Print every line below exactly as written, but leave the pictures behind.

■ Data to use
++++++++++++++++++++

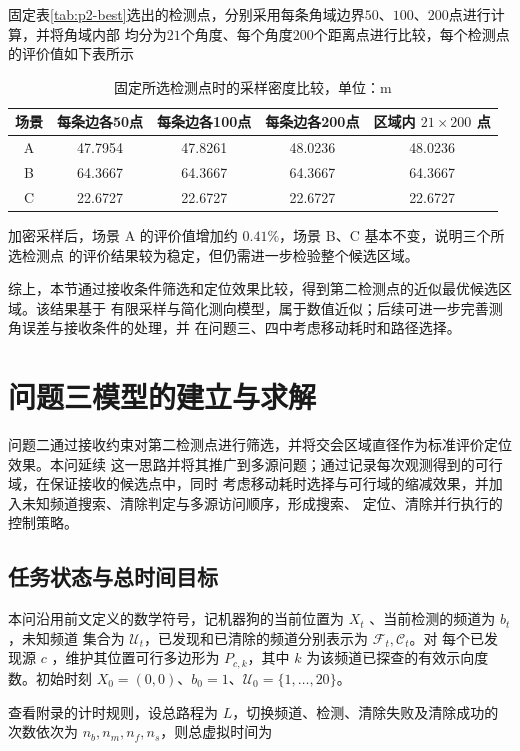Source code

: \documentclass[withoutpreface,bwprint]{cumcmthesis} %
\begin{document}
固定表\ref{tab:p2-best}选出的检测点，分别采用每条角域边界$50$、$100$、$200$点进行计算，并将角域内部
均分为$21$个角度、每个角度$200$个距离点进行比较，每个检测点的评价值如下表所示

\begin{table}[H]
\centering
\caption{固定所选检测点时的采样密度比较，单位：m}\label{tab:p2-sampling}
\begin{tabular}{ccccc}
\toprule
场景 & 每条边各50点 & 每条边各100点 & 每条边各200点 & 区域内 $21\times200$ 点\\
\midrule
A & 47.7954 & 47.8261 & 48.0236 & 48.0236\\
B & 64.3667 & 64.3667 & 64.3667 & 64.3667\\
C & 22.6727 & 22.6727 & 22.6727 & 22.6727\\
\bottomrule
\end{tabular}
\end{table}

加密采样后，场景 A 的评价值增加约 $0.41\%$，场景 B、C 基本不变，说明三个所选检测点
的评价结果较为稳定，但仍需进一步检验整个候选区域。

综上，本节通过接收条件筛选和定位效果比较，得到第二检测点的近似最优候选区域。该结果基于
有限采样与简化测向模型，属于数值近似；后续可进一步完善测角误差与接收条件的处理，并
在问题三、四中考虑移动耗时和路径选择。

\section{问题三模型的建立与求解}

问题二通过接收约束对第二检测点进行筛选，并将交会区域直径作为标准评价定位效果。本问延续
这一思路并将其推广到多源问题；通过记录每次观测得到的可行域，在保证接收的候选点中，同时
考虑移动耗时选择与可行域的缩减效果，并加入未知频道搜索、清除判定与多源访问顺序，形成搜索、
定位、清除并行执行的控制策略。

\subsection{任务状态与总时间目标}

本问沿用前文定义的数学符号，记机器狗的当前位置为 $X_t$ 、当前检测的频道为 $b_t$ ，未知频道
集合为 $\mathcal U_t$，已发现和已清除的频道分别表示为 $\mathcal F_t,\mathcal C_t$。对
每个已发现源 $c$ ，维护其位置可行多边形为 $P_{c,k}$，其中 $k$ 为该频道已探查的有效示向度
数。初始时刻 $X_0=(0,0)$、$b_0=1$、$\mathcal U_0=\{1,\ldots,20\}$。

查看附录的计时规则，设总路程为 $L$，切换频道、检测、清除失败及清除成功的次数依次为
$n_b,n_m,n_f,n_s$，则总虚拟时间为
\end{document}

++++++++++++++++++++

■ Your solution
Source code

: \documentclass[withoutpreface,bwprint]{cumcmthesis} %
\begin{document}
固定表\ref{tab:p2-best}选出的检测点，分别采用每条角域边界$50$、$100$、$200$点进行计算，并将角域内部
均分为$21$个角度、每个角度$200$个距离点进行比较，每个检测点的评价值如下表所示

\begin{table}[H]
\centering
\caption{固定所选检测点时的采样密度比较，单位：m}\label{tab:p2-sampling}
\begin{tabular}{ccccc}
\toprule
场景 & 每条边各50点 & 每条边各100点 & 每条边各200点 & 区域内 $21\times200$ 点\\
\midrule
A & 47.7954 & 47.8261 & 48.0236 & 48.0236\\
B & 64.3667 & 64.3667 & 64.3667 & 64.3667\\
C & 22.6727 & 22.6727 & 22.6727 & 22.6727\\
\bottomrule
\end{tabular}
\end{table}

加密采样后，场景 A 的评价值增加约 $0.41\%$，场景 B、C 基本不变，说明三个所选检测点
的评价结果较为稳定，但仍需进一步检验整个候选区域。

综上，本节通过接收条件筛选和定位效果比较，得到第二检测点的近似最优候选区域。该结果基于
有限采样与简化测向模型，属于数值近似；后续可进一步完善测角误差与接收条件的处理，并
在问题三、四中考虑移动耗时和路径选择。

\section{问题三模型的建立与求解}

问题二通过接收约束对第二检测点进行筛选，并将交会区域直径作为标准评价定位效果。本问延续
这一思路并将其推广到多源问题；通过记录每次观测得到的可行域，在保证接收的候选点中，同时
考虑移动耗时选择与可行域的缩减效果，并加入未知频道搜索、清除判定与多源访问顺序，形成搜索、
定位、清除并行执行的控制策略。

\subsection{任务状态与总时间目标}

本问沿用前文定义的数学符号，记机器狗的当前位置为 $X_t$ 、当前检测的频道为 $b_t$ ，未知频道
集合为 $\mathcal U_t$，已发现和已清除的频道分别表示为 $\mathcal F_t,\mathcal C_t$。对
每个已发现源 $c$ ，维护其位置可行多边形为 $P_{c,k}$，其中 $k$ 为该频道已探查的有效示向度
数。初始时刻 $X_0=(0,0)$、$b_0=1$、$\mathcal U_0=\{1,\ldots,20\}$。

查看附录的计时规则，设总路程为 $L$，切换频道、检测、清除失败及清除成功的次数依次为
$n_b,n_m,n_f,n_s$，则总虚拟时间为
\end{document}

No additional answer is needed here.